R2: Vemos que você apresenta em seu trabalho muitas composições que abordam a questão social do nosso país, do trabalhador brasileiro, como também a música Brasis, que aborda nosso quadro social. Como você vê o Brasil de hoje?
Seu Jorge: De uns seis anos para cá se pode dizer que o Brasil tem experimentado um momento de desenvolvimento e vive essa fase junto com o mundo. Conseguiu melhorar muitas coisas, isso pode ser notado do lado de fora.
R2: Por causa da política internacional?, perguntei. Sua colocação me soou cautelosa demais, logo para um cara que tem suas raízes no morro, um discurso ponderado e pacífico, sem a mesma força daquela poesia “Negro Drama” que ele recitou no palco, que esta sim, eu sei, faz parte dele. Eu poderia estar enganada, e ele estivesse mesmo sendo o cara mais natural do mundo.

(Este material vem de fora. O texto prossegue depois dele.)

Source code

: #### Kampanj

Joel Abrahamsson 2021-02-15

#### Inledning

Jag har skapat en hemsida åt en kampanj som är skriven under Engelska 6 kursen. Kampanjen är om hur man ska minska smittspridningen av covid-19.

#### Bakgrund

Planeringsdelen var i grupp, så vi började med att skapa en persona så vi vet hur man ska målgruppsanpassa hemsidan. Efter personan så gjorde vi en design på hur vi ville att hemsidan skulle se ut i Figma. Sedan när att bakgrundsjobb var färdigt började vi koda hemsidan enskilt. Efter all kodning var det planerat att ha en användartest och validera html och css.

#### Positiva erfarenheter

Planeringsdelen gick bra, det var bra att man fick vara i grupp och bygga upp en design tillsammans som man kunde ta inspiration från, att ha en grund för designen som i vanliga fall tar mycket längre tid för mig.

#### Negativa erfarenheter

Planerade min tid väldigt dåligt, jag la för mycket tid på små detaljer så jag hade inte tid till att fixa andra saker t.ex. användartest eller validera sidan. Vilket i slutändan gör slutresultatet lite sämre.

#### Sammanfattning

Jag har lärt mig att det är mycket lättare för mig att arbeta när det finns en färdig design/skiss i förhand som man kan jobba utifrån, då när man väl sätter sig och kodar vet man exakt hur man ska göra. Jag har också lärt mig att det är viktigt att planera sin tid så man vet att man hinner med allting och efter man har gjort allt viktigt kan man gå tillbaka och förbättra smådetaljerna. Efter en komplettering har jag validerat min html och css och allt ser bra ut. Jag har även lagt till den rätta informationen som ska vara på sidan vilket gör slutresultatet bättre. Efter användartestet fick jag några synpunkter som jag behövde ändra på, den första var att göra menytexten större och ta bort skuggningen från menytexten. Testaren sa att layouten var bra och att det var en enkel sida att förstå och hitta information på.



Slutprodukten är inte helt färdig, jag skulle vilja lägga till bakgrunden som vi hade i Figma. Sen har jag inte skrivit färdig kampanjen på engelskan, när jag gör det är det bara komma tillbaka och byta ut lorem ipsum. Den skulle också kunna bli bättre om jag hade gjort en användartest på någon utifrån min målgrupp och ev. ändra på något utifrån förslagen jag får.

Mas áspera tentei abreviar a conversa trazendo o termo ‘política’ para a discussão, já que sua fala me aparentava notadamente parecida com a de homens da opinião pública, que zelam pela sua imagem, não colocam o pé na jaca, não rodam a baiana, e de preferência agradam a todos e não desagradam a ninguém.
Seu Jorge: Não só por causa da política internacional em si, mas pelo próprio momento que o mundo todo vive hoje. Hoje muitas pessoas podem ter acesso às novas tecnologias, o que antes sequer poderia ser imaginado o acesso desses recursos ao cidadão comum. O Brasil tem de enfrentar ainda muitos desafios, como a educação. Mas com um ritmo contínuo de crescimento, de melhorias, do trabalho, das pessoas.
Sua boca grande interceptada por bigodes alheios mexia-se, seus olhos olhavam para fora, ora olhavam para mim, um pouco desconcertado numa cadeira.
R2: A música Hagua, um reggae, que por sinal muito agradável, aborda uma questão que traz como ponto central a água no planeta e sua escassez. Você vê isso realmente como uma necessidade de conscientização em que as pessoas precisam acordar e se dar conta? O que mais o inspirou para colocar essa música no seu trabalho?
Seu Jorge: A música fala por si. A letra é de um grande compositor, Gabriel Moura, e carrega uma poesia que tem uma razão importante para a humanidade, a água. Musicalmente falando, ela foi muito bem trabalhada por todos que participaram do arranjo, que resultou numa composição muito boa.
Eu tinha que prestar atenção em muitas coisas. Na suas palavras de respostas, na sua voz, na sua força. É impetuosa, imponente, mas é boa. Voz que consola, de cantos negros, de guetos, voz gostosa. E seus olhos, meio frios, ora arredios, desconfiados. São largos, espalhados, parecem que dão um giro 360 graus e enxergam do outro lado, da cabeça. Às vezes são rasos. Mas eu vi humanidade dentro deles, ainda que velados. Sei que “lá fora” é uma coisa, mas aqui dentro, de si, dele mesmo, tem muito mais, em profundidade de essência. A mídia, a fotografia, o filme, ou até a poesia, não vai poder expressar a verdade que tem dentro das pessoas, ainda mais quando essas pessoas são públicas, lúdicas e retalhadas. Mas eu senti alguma coisa dele.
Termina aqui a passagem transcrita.